With as the focus of human gene transformed to functional genomics, The accumulation of biology sequence data has offered a bright future to life sciences research, but also a severe challenge to the capacity of contemporary biological data processing. It is the main goal of bioinformatics how to mine valuable biology information from the vast biology sequence data, to understanding the structure, function and evolution of genes and protein. It is very important to research on information analysis of gene sequence and structure.
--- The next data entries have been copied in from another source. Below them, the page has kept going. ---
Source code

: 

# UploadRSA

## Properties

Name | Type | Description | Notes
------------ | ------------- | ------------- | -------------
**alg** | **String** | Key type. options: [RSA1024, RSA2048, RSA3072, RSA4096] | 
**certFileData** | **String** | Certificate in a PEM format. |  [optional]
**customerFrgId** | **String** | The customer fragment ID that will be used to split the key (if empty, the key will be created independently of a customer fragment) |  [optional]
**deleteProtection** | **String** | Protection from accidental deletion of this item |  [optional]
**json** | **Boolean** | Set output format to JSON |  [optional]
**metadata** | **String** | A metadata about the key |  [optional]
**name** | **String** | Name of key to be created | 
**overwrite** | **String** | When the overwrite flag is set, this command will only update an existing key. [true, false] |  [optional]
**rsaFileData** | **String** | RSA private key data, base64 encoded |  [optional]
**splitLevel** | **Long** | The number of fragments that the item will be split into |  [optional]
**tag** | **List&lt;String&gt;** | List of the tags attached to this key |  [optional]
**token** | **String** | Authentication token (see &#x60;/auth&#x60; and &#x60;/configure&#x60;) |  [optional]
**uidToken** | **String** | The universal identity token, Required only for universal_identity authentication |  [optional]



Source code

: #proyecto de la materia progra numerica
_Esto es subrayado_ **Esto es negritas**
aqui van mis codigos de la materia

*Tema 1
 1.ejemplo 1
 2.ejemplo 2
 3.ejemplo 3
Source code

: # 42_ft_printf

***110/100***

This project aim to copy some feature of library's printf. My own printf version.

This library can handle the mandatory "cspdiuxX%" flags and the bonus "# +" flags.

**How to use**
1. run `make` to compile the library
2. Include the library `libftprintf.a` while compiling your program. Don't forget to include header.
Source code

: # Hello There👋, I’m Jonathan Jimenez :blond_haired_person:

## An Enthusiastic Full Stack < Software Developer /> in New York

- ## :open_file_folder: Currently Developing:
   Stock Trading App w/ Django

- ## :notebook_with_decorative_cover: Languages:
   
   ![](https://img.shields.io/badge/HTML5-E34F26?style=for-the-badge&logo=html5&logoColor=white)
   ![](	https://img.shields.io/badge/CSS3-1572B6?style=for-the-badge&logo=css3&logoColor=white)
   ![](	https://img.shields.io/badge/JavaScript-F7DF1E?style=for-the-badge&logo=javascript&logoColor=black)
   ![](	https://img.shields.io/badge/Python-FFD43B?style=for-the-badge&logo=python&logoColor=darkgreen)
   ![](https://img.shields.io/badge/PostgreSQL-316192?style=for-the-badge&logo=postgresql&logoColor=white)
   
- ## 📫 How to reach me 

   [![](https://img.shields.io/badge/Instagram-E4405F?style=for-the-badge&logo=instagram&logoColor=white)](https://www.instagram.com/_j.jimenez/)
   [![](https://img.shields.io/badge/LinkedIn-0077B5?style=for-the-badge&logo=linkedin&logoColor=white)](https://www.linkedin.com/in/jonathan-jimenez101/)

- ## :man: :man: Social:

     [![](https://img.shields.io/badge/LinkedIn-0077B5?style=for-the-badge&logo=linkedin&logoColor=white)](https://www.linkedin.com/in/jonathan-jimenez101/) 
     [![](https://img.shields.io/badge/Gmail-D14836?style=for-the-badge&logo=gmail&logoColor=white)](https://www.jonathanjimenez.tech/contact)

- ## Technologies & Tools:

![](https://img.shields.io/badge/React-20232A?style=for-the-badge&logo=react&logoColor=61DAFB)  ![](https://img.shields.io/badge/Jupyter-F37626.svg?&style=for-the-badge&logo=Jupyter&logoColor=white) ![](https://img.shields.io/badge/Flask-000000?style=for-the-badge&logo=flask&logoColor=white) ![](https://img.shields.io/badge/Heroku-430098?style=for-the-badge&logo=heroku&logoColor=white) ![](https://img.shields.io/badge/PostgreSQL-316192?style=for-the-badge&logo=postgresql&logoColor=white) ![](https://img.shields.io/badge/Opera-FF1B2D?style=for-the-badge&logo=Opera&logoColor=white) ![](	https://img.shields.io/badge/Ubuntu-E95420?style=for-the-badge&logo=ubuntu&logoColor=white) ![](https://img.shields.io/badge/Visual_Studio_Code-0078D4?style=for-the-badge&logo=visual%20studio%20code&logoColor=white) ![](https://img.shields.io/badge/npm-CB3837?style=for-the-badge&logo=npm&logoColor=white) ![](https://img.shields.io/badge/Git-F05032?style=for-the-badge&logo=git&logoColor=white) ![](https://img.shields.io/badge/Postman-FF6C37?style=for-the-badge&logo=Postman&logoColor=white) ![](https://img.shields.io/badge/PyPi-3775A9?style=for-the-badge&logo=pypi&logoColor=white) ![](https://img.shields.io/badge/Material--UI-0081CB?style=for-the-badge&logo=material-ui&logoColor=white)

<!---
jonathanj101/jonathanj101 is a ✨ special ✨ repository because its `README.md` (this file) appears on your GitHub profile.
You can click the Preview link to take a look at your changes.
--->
     The information of gene sequence and structure can be obtained by contrast of them which bases on the alignment of them. It serves for the achievement of gene group structure and Phylogenesis. Protein is the product of gene expression and the undertaker of physical activities. Protein subcellular location has close relation with the function of protein that the information of the former can provide valuable clues for the research of the later. In the protein subcellular localization prediction, how to obtain more complete information of sequence features is key. This essay will focus on the gene sequence or structure information of the subject, from the depth of the following three aspects.1) a new way of contrast of sequence and structure to improve the veracity of the multiple sequence alignment with great diversity.2) Phylogenetic analysis based on the illustrated whole gene group.3) protein subcellular location predication based on the comb characters
     The main work is summarized as follows:
     (1) For not all processes are need in dynamic planning process, this essay put forward a more effective non-dynamic programming algorithms-the minimum edit distance based on sequence alignment algorithm, its execution time complexity is O(nL), space complexity is O(n), Other fastest algorithm is proposed by the Pevzner and Waterman, and its complexity are O (l+Ln) time and O (l+Ln) space
     (2)For multiple sequence alignment (MSA) calculations of high complexity, this paper introdices a ichnography to describe the MSA progress, by which that can take into account of every possible alignment, defines the space insert, iterative information value and scoring rules of each optional path, induct ant colony genetic algorithm to explore the solution space to solve the MSA problem. This method of representation integrates the advantages of both genetic algorithms, improves the ability to find feasible solutions and avoid premature convergence.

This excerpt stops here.